The draft rule requires contractors and subcontractors with 500 employees or more to run new hires through the Department of Homeland Security’s Basic Pilot Program starting July 1. They and their subcontractors must sign an affidavit saying they have done so.

The requirement will eventually apply to all contractors and subs in 2009. It is a part of Senate Bill 529, the Georgia Security and Immigration Compliance Act, which became law last year.

“Only time will tell how this will really affect our industry —- whether it will cost money or cause heartaches trying to find workers,” said Ray Rodriguez, human resources vice president for Marietta-based paving company C.W. Matthews Contracting Co., which has 1,500 employees.

The federal government’s Basic Pilot Program matches an employee’s name against the Social Security number and checks immigration status.

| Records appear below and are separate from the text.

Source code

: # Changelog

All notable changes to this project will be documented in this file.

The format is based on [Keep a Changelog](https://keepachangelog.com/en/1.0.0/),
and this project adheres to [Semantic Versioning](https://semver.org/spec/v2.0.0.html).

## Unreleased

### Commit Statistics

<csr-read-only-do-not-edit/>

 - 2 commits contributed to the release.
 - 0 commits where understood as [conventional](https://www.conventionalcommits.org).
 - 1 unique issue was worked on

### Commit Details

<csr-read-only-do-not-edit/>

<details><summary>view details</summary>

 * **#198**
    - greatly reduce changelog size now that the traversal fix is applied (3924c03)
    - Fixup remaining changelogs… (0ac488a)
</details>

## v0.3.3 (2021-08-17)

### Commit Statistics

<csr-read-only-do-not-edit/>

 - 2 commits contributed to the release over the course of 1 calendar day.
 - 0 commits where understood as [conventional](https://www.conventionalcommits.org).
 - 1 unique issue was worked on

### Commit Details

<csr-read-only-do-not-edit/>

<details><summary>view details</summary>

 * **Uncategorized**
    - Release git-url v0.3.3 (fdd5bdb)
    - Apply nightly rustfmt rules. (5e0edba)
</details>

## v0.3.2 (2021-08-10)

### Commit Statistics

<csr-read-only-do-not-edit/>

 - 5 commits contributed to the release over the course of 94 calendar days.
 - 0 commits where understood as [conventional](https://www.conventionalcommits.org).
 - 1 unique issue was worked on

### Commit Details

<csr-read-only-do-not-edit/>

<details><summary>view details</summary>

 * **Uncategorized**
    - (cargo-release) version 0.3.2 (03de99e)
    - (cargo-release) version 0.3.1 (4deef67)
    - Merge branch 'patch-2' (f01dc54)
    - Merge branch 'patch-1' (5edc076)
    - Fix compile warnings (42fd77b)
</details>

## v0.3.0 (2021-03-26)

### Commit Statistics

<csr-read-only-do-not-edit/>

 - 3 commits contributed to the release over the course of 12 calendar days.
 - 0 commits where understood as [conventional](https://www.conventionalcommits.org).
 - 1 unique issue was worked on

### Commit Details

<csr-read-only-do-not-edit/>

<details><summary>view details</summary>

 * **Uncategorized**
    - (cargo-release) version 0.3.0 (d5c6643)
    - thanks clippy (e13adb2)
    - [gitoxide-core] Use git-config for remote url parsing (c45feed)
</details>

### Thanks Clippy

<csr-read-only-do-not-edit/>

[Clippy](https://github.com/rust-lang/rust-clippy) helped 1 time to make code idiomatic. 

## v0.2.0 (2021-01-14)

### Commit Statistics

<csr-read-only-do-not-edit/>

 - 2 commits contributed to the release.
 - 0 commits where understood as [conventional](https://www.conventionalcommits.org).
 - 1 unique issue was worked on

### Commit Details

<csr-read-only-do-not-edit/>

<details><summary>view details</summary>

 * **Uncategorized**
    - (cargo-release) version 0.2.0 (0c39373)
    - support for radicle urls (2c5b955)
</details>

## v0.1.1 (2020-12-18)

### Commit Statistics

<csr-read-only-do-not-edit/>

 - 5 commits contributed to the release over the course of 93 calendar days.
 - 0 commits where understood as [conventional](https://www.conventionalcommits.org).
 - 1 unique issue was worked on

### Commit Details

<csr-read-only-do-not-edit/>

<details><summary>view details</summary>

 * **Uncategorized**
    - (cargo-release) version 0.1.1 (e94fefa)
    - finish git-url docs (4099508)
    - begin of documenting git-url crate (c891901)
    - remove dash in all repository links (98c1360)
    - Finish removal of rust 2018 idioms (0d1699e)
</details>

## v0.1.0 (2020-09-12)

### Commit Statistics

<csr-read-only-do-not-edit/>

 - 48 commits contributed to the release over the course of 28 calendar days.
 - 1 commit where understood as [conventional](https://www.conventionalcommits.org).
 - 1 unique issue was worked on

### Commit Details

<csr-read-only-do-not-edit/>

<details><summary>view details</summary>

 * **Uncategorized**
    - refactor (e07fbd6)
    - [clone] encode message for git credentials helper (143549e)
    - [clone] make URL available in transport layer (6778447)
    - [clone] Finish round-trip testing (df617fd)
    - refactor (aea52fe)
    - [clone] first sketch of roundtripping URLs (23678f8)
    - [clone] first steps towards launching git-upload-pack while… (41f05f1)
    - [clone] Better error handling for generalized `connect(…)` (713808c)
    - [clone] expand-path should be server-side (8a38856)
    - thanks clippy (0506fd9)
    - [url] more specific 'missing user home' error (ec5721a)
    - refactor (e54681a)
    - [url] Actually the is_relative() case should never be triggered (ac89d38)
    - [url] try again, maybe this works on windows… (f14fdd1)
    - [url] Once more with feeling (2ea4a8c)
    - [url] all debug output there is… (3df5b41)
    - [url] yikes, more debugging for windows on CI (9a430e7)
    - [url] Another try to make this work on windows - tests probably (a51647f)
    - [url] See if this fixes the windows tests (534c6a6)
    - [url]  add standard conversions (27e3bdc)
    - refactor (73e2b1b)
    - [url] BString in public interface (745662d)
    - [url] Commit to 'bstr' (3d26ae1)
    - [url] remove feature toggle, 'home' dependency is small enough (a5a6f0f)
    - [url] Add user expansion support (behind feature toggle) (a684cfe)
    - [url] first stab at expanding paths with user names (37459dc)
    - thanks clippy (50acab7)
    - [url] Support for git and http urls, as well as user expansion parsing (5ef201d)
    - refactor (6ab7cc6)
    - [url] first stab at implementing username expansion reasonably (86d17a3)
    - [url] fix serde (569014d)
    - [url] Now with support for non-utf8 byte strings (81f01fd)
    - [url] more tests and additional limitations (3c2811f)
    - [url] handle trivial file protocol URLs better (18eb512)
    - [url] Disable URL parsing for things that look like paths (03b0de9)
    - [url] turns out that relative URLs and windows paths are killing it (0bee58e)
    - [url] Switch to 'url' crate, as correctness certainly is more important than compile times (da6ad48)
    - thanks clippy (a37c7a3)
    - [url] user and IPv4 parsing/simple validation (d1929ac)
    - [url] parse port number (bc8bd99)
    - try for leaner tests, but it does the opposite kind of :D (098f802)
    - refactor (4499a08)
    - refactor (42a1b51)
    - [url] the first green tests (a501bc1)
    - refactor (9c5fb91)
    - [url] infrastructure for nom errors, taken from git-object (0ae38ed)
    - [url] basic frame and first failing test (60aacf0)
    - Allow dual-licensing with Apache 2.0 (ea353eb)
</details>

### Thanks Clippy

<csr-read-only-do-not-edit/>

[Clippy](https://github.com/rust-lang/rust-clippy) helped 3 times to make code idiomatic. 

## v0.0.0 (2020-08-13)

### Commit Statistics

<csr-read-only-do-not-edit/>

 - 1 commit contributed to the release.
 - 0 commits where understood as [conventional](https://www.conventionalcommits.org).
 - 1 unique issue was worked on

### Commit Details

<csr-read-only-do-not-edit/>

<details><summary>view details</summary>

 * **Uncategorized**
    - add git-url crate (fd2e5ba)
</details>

In most cases it instantly zaps back an answer as to whether the information matches and an employee is allowed to work in the United States.

About 15,300 employers nationwide now use the Basic Pilot Program, which is voluntary.

In Georgia it will be mandatory for all public jobs, but not for private home building or other nonpublic work.

While some contractors say they anticipate no problems, others wonder how the screening program will affect the available work force.

If there’s a shortage of legal workers and labor prices rise, a contractor might have to eat into his profit to do a job, said Mike Hardin, president of Alpharetta-based Harcon Inc., a subcontractor that sets concrete forms for parking decks, high-rises and office buildings.

If the labor market gets really tight, it’s possible companies won’t bid on public contracts, Hardin said. “Right now, times are so good, you have such a huge selection of jobs you can take, why would you take those jobs?”

Georgia’s draft rule contains no penalties for failing to screen an employee, and the Georgia Department of Labor will only conduct random audits of companies once the state Legislature devotes money to pay for enforcement.

Cobb County adopted its own rules for contractors in January. Those who do business with Cobb could be charged with breach of contract for not using the Basic Pilot Program and could be found liable for damages if the county experiences delays on a project.

Cobb likewise is not planning aggressive enforcement and will at most respond to complaints.

“At this time we are not planning on riding around and checking paperwork,” Cobb County spokesman Robert Quigley said.
Here s DA King's response which, oddly, the newspaper didn't see fit to print...
State’s new rules vex contractors? Golly, considering that SB 529 merely dictates that contractors comply with existing federal laws, it is more than a little difficult to find any sympathy for the “vexed” employers.

While it is likely extreme and unreasonable to require the contractors being paid with taxpayer dollars hire legal labor, most Georgians supplying those dollars – and the funds to pay for the medical care for the black market workers we all see everyday - kind of hope that those charged with enforcing the law find more enthusiasm.

The AJC reports that “there is no criminal penalty for not complying” with the law that requires the use of the free federal employee verification system. Wrong: False swearing that the Basic Pilot program is being used is…a crime.

One must ask: Why are tax dollars being spent on a Department of Labor public hearing on the draft rules? Is there still a chance that the contractors can convince the Labor Commissioner to ignore the law? Again?
Yep, who'da thunk it, criminals not liking the law enforced, imagine that!